Pois bem, chovia e eu me molhava no ponto de ônibus. Eu ouvia música no walkman e me preocupava com a integridade física do Saramago dentro da minha mochila, uma vez que, como já se sabe, chovia. Quando meus sapatos já estavam uns três tons mais escuros e minha camiseta já assimilava as gotas salpicadas, a chuva parou, mas só na metade esquerda do meu corpo. "Vai uma ajuda aí?" falou um homem mais ou menos da minha idade com um guarda-chuva. Eu disse um "opa, obrigado!" e tirei o fone esquerdo do ouvido, me preparando pra conversa.
Dez segundos, eu não disse nada. Nem ele. Vinte segundos, nada. Buscava assunto na memória, pensei em arriscar até um "e essa chuva, hein?", mas desisti. O guarda-chuva pingava no meu braço direito tudo o que não caía no esquerdo. Chegamos em 40 segundos de silêncio desconfortável. O ônibus chegou, ele subiu, eu fiquei. Me molhando.

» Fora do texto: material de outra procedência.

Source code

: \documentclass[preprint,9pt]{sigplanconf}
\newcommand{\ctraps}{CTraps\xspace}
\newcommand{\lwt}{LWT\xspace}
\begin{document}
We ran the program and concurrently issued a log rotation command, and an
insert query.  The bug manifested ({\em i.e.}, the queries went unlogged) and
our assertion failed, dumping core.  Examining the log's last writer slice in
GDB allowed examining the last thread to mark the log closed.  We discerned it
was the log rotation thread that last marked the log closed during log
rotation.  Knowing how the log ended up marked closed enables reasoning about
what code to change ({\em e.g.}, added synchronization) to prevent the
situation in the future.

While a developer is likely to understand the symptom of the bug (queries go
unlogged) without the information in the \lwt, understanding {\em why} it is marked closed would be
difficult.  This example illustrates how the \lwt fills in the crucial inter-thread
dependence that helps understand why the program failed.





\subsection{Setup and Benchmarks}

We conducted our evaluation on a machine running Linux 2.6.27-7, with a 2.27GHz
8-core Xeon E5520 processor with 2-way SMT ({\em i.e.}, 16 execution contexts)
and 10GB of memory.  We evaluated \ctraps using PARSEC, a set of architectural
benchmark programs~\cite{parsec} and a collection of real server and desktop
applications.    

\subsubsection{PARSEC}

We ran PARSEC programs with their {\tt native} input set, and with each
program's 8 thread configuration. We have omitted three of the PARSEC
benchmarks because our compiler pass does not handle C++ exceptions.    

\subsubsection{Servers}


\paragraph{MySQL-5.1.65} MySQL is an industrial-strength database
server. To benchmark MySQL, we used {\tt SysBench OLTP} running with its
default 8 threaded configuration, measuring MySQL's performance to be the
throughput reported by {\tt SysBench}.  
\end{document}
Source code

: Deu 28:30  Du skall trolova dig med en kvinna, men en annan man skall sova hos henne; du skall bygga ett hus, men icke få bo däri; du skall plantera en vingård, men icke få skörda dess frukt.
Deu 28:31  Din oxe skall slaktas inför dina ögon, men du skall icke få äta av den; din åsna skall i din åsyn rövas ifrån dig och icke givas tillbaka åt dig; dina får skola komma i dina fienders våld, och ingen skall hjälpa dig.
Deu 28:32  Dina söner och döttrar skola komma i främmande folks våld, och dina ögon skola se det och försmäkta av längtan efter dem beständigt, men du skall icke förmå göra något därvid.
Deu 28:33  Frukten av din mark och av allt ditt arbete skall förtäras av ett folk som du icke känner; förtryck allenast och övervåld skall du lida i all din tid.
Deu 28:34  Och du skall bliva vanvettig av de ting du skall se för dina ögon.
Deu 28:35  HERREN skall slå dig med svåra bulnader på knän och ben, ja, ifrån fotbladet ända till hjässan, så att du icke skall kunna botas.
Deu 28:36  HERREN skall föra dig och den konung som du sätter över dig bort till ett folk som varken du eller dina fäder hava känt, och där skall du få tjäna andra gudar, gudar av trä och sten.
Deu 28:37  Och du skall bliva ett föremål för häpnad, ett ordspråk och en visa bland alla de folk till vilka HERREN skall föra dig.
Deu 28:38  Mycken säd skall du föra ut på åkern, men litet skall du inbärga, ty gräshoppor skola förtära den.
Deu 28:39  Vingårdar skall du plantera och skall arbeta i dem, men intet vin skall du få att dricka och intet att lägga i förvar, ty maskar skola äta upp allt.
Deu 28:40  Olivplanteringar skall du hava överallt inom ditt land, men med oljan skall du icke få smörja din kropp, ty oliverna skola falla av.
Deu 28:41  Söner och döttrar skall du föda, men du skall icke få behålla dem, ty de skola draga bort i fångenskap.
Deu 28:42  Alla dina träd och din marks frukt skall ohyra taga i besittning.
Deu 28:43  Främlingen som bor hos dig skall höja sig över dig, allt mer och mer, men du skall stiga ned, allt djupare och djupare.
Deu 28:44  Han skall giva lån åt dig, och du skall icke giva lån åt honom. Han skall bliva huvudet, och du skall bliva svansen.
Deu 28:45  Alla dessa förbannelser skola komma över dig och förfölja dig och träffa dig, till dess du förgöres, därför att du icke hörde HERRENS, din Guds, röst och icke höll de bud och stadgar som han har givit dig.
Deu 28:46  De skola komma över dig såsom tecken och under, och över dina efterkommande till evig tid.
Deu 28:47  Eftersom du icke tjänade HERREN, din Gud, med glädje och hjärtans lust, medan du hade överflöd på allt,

Se eu fosse menos paulista... Se a necessidade de falar com o rapaz que foi educado com o guarda-chuva me incomodasse mais, se a curiosidade de falar com aquela bela estranha do ônibus me incomodasse mais do que o medo de incomodar ou de parecer bobo e a preguiça de tirar a bunda do banco encardido do coletivo, quem sabe o quanto eu não teria crescido. Quantas idéias eu perdi, quantos amigos eu perdi, por medo de perder o maldito Status Quo. Se eu fosse menos paulista...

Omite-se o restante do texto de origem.